Dive into ESPIRiT, from Theory to Practice 2

This post summarizes some practical implementation details for making ESPIRiT more efficient. Here are some notations I would use in the following discussions:

$\mathbf{X} \in \mathbb{C}^{N_x \times N_y \times N_z \times N_c}$, a 3D kspace input with $N_c$ channels, $N=N_x N_y N_z N_c$
$\mathbf{X}_{calib} \in \mathbb{C}^{M_x \times M_y \times M_z \times N_c}$, the calibration data of $\mathbf{X}$
a kernel of size $K_x \times K_y \times K_z \times N_c$, $M = K_x K_y K_z$
$\mathbf{V}_{\parallel} \in \mathbb{C^{MN_c \times N_k}}$, the row space vectors of calibration matrix $\mathbf{A}$, $N_k$ is the dimension of the row space

Problems of A Naive Algorithm

My previous post explores the mathematical theory behind ESPIRiT and derives the following steps to compute coil sensitives:

Reshape $\mathbf{V}_{\parallel}$ to the shape $M \times N_c \times N_k$
Center it and pad it to the full-grid size $N \times N_c \times N_k$
Apply the inverse Fourier transform on the conjugated k-space kernels
Extract $\mathbf{G}_n$ of shape $N_c \times N_k$ for each pixel $n$
Compute eigenvectors of $M^{-1}N\mathbf{G}_n\mathbf{G}_n^H$
Select the eigenvectors corresponding to the eigenvalues of 1, which represent the coil sensitivities at pixel $n$
Repeat 4 to 6 until all pixels have been processed

One of problems from the above algorithm is that it allocates too much memory in practice. The calibration matrix $\mathbf{A}$, constructed from local patches of the calibration data, has shape $(M_x-K_x+1)(M_y-K_y+1)(M_z-K_z+1) \times K_x K_y K_z N_c$. Steps 1 to 3 produce a tensor of shape $N_x \times N_y \times N_z \times N_c \times N_k$. In practice, $K_x K_y K_z N_c$ can be up to a thousand, which can make this tensor tens of gigabytes in size. For example, a 3D volume of shape $256 \times 256 \times 256$ with $24$ channels would easily take up 37GB if $N_k = 100$.
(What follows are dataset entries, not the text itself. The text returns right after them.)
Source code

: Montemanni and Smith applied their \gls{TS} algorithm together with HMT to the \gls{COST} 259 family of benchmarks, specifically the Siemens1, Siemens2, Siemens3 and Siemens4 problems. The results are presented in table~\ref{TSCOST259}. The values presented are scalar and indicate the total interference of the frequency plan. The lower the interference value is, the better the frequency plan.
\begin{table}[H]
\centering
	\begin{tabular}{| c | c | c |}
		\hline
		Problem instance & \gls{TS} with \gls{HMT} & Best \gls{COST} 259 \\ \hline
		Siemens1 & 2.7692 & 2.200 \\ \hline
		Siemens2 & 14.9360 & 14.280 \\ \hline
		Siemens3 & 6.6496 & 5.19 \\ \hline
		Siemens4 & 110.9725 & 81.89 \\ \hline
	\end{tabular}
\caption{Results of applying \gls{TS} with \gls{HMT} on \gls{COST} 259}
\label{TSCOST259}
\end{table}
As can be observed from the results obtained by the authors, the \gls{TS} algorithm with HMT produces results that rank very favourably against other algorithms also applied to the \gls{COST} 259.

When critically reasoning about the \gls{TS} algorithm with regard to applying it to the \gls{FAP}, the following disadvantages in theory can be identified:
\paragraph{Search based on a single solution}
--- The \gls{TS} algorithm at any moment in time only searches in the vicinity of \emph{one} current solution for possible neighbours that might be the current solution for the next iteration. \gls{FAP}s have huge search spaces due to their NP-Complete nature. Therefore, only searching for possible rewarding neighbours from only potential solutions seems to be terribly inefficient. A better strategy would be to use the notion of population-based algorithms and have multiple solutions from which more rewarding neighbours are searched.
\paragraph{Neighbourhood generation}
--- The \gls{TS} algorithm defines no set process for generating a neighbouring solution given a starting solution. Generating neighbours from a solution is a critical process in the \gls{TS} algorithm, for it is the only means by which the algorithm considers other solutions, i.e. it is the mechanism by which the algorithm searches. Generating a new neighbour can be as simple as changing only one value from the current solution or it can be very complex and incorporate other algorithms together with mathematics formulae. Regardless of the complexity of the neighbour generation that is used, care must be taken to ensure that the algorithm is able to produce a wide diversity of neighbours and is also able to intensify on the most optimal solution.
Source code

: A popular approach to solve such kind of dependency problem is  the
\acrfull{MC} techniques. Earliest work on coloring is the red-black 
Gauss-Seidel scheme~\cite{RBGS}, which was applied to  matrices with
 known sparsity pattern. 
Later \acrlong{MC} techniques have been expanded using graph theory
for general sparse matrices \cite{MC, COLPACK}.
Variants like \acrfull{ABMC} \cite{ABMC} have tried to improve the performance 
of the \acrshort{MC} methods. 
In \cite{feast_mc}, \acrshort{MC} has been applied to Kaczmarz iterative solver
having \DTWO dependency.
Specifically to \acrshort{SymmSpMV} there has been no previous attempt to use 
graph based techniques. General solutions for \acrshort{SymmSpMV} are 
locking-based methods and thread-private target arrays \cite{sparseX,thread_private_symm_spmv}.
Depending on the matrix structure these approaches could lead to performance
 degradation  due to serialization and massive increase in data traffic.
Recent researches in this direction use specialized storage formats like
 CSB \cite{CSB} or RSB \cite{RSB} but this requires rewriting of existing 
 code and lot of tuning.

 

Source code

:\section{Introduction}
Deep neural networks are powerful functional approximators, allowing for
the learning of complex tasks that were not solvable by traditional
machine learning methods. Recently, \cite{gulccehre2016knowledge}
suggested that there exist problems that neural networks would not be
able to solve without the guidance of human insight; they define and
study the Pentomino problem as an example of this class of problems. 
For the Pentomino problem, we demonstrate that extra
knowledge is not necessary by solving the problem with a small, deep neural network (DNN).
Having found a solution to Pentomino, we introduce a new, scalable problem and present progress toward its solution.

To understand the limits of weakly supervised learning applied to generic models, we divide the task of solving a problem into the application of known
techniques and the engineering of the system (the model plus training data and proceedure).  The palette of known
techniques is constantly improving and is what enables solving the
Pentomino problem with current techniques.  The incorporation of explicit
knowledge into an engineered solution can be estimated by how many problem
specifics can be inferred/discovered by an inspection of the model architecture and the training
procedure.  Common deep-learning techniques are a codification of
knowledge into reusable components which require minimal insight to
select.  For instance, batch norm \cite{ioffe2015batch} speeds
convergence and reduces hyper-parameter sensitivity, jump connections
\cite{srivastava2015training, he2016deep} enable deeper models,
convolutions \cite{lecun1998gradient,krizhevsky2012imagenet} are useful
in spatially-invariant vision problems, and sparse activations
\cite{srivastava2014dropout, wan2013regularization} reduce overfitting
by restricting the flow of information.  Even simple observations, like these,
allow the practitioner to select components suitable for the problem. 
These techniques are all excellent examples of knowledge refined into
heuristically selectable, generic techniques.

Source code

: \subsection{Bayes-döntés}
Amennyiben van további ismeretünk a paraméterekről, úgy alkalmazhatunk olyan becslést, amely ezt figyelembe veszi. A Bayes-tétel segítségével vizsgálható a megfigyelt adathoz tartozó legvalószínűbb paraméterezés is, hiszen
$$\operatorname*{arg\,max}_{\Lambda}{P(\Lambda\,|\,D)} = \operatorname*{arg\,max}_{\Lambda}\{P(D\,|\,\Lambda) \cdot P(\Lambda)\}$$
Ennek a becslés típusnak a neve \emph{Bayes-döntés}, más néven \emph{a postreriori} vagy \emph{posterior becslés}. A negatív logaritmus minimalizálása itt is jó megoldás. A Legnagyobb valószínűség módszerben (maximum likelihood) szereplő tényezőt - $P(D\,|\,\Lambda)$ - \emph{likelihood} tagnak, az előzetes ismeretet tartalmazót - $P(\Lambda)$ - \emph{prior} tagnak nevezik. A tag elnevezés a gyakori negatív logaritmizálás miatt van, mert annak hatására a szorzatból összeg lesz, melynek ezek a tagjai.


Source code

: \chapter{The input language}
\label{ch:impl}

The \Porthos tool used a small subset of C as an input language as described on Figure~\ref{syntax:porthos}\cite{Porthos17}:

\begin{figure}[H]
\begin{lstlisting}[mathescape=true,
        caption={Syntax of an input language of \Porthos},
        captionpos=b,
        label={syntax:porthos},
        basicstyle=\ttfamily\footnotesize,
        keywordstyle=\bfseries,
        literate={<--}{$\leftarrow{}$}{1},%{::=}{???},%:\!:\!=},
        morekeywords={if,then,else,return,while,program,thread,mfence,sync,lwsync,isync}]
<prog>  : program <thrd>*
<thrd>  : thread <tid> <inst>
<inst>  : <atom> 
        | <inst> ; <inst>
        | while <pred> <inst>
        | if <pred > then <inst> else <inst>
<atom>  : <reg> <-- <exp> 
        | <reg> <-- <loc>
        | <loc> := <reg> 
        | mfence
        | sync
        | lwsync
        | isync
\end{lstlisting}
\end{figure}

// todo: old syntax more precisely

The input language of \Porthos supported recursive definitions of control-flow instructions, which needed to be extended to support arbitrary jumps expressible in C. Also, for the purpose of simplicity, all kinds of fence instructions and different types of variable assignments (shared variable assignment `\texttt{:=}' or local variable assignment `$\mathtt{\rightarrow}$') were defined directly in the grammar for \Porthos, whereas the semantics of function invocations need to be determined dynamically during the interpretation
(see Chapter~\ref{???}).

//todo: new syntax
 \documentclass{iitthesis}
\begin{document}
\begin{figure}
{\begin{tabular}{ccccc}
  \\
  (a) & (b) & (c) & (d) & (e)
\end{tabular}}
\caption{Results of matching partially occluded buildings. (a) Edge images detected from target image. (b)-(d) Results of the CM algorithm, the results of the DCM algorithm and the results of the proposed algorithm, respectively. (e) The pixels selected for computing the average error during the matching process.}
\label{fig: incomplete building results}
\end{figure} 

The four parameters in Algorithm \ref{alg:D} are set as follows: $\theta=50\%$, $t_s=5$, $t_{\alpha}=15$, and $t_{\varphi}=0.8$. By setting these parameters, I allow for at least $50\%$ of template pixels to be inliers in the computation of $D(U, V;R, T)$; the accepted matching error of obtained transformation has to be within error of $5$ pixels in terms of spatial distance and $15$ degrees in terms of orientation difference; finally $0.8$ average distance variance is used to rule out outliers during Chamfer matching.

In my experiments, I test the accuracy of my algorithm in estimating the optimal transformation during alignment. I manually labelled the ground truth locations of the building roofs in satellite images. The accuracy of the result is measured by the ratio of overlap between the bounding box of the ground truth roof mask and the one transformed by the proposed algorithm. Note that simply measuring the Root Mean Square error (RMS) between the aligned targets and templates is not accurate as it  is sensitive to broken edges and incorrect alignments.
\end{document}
Another problem origins from the separability characteristic of the algorithm. Note that steps 4 to 7 produce $N_c$ values for each pixel in parallel. It’s typically useful nowadays, as we can maximally take advantage of the parallel computing capabilities of modern hardware, such as GPUs. However, it also leads to the phase ambiguity problem in complex svd or eig. I have previously written a post about the sign ambiguity problem in real svd or eig, which is quite similar. In mathematics, you can add an arbitrary phase to both singular vectors (or eigenvectors) without breaking the constraints:

\[\begin{equation} \begin{split} \sigma \mathbf{u} e^{i\theta} (\mathbf{v} e^{i\theta})^H &= \sigma \mathbf{u} e^{i\theta} e^{-i\theta} \mathbf{v}^H\\ &= \sigma \mathbf{u}\mathbf{v}^H \end{split} \label{eq:1} \end{equation}\]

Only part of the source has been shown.